[Records from a dataset]
####

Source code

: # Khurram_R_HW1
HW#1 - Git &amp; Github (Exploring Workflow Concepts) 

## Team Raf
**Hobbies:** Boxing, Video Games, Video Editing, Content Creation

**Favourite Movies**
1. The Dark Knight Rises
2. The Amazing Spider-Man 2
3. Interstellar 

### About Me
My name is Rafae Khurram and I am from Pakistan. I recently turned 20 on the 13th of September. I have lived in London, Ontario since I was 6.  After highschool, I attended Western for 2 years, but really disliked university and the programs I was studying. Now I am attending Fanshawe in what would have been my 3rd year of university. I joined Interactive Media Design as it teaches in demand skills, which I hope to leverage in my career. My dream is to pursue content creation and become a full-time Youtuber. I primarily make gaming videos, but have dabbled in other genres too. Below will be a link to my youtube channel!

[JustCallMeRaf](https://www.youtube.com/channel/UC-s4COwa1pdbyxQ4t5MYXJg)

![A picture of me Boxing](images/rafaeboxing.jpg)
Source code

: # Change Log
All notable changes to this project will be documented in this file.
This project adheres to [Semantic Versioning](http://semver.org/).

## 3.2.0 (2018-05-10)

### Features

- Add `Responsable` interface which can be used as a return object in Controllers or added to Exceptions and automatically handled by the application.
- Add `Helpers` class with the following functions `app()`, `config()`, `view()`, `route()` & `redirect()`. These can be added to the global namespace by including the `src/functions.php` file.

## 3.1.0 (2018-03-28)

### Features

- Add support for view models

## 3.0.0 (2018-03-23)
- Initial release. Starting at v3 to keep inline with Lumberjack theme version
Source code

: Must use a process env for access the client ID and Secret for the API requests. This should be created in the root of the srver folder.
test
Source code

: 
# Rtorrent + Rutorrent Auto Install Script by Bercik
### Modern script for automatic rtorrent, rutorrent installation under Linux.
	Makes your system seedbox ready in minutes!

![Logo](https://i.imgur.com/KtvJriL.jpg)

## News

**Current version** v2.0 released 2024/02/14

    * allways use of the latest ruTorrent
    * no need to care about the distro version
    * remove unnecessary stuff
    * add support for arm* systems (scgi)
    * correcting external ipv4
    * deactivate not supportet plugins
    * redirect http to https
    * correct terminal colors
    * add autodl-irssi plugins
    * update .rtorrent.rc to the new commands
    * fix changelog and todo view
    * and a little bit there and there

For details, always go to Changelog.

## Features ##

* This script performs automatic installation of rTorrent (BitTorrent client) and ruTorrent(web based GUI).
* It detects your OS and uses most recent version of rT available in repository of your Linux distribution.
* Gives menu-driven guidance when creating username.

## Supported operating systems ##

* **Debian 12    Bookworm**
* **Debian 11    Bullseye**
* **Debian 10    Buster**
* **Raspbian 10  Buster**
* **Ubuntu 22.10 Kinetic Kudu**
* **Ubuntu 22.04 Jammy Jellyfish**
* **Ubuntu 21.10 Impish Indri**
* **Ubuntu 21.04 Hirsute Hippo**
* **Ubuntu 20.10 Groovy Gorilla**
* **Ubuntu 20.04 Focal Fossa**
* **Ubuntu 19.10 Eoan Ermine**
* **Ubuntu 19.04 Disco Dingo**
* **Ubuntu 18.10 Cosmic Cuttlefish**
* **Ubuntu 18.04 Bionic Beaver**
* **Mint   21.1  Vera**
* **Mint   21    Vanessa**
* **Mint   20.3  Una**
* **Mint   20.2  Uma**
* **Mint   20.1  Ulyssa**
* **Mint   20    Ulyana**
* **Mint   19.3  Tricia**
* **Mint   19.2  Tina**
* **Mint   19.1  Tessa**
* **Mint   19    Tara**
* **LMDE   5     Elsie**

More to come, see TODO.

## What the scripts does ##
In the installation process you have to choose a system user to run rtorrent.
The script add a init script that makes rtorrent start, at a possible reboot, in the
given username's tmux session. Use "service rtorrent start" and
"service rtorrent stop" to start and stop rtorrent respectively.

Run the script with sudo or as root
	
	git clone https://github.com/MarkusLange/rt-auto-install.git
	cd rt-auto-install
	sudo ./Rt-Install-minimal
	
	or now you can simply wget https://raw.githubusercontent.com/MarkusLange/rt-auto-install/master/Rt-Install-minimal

####

Could you output the records in full, exactly as written?

- Task output:
Source code

: # Khurram_R_HW1
HW#1 - Git &amp; Github (Exploring Workflow Concepts) 

## Team Raf
**Hobbies:** Boxing, Video Games, Video Editing, Content Creation

**Favourite Movies**
1. The Dark Knight Rises
2. The Amazing Spider-Man 2
3. Interstellar 

### About Me
My name is Rafae Khurram and I am from Pakistan. I recently turned 20 on the 13th of September. I have lived in London, Ontario since I was 6.  After highschool, I attended Western for 2 years, but really disliked university and the programs I was studying. Now I am attending Fanshawe in what would have been my 3rd year of university. I joined Interactive Media Design as it teaches in demand skills, which I hope to leverage in my career. My dream is to pursue content creation and become a full-time Youtuber. I primarily make gaming videos, but have dabbled in other genres too. Below will be a link to my youtube channel!

[JustCallMeRaf](https://www.youtube.com/channel/UC-s4COwa1pdbyxQ4t5MYXJg)

![A picture of me Boxing](images/rafaeboxing.jpg)
Source code

: # Change Log
All notable changes to this project will be documented in this file.
This project adheres to [Semantic Versioning](http://semver.org/).

## 3.2.0 (2018-05-10)

### Features

- Add `Responsable` interface which can be used as a return object in Controllers or added to Exceptions and automatically handled by the application.
- Add `Helpers` class with the following functions `app()`, `config()`, `view()`, `route()` & `redirect()`. These can be added to the global namespace by including the `src/functions.php` file.

## 3.1.0 (2018-03-28)

### Features

- Add support for view models

## 3.0.0 (2018-03-23)
- Initial release. Starting at v3 to keep inline with Lumberjack theme version
Source code

: Must use a process env for access the client ID and Secret for the API requests. This should be created in the root of the srver folder.
test
Source code

: 
# Rtorrent + Rutorrent Auto Install Script by Bercik
### Modern script for automatic rtorrent, rutorrent installation under Linux.
	Makes your system seedbox ready in minutes!

![Logo](https://i.imgur.com/KtvJriL.jpg)

## News

**Current version** v2.0 released 2024/02/14

    * allways use of the latest ruTorrent
    * no need to care about the distro version
    * remove unnecessary stuff
    * add support for arm* systems (scgi)
    * correcting external ipv4
    * deactivate not supportet plugins
    * redirect http to https
    * correct terminal colors
    * add autodl-irssi plugins
    * update .rtorrent.rc to the new commands
    * fix changelog and todo view
    * and a little bit there and there

For details, always go to Changelog.

## Features ##

* This script performs automatic installation of rTorrent (BitTorrent client) and ruTorrent(web based GUI).
* It detects your OS and uses most recent version of rT available in repository of your Linux distribution.
* Gives menu-driven guidance when creating username.

## Supported operating systems ##

* **Debian 12    Bookworm**
* **Debian 11    Bullseye**
* **Debian 10    Buster**
* **Raspbian 10  Buster**
* **Ubuntu 22.10 Kinetic Kudu**
* **Ubuntu 22.04 Jammy Jellyfish**
* **Ubuntu 21.10 Impish Indri**
* **Ubuntu 21.04 Hirsute Hippo**
* **Ubuntu 20.10 Groovy Gorilla**
* **Ubuntu 20.04 Focal Fossa**
* **Ubuntu 19.10 Eoan Ermine**
* **Ubuntu 19.04 Disco Dingo**
* **Ubuntu 18.10 Cosmic Cuttlefish**
* **Ubuntu 18.04 Bionic Beaver**
* **Mint   21.1  Vera**
* **Mint   21    Vanessa**
* **Mint   20.3  Una**
* **Mint   20.2  Uma**
* **Mint   20.1  Ulyssa**
* **Mint   20    Ulyana**
* **Mint   19.3  Tricia**
* **Mint   19.2  Tina**
* **Mint   19.1  Tessa**
* **Mint   19    Tara**
* **LMDE   5     Elsie**

More to come, see TODO.

## What the scripts does ##
In the installation process you have to choose a system user to run rtorrent.
The script add a init script that makes rtorrent start, at a possible reboot, in the
given username's tmux session. Use "service rtorrent start" and
"service rtorrent stop" to start and stop rtorrent respectively.

Run the script with sudo or as root
	
	git clone https://github.com/MarkusLange/rt-auto-install.git
	cd rt-auto-install
	sudo ./Rt-Install-minimal
	
	or now you can simply wget https://raw.githubusercontent.com/MarkusLange/rt-auto-install/master/Rt-Install-minimal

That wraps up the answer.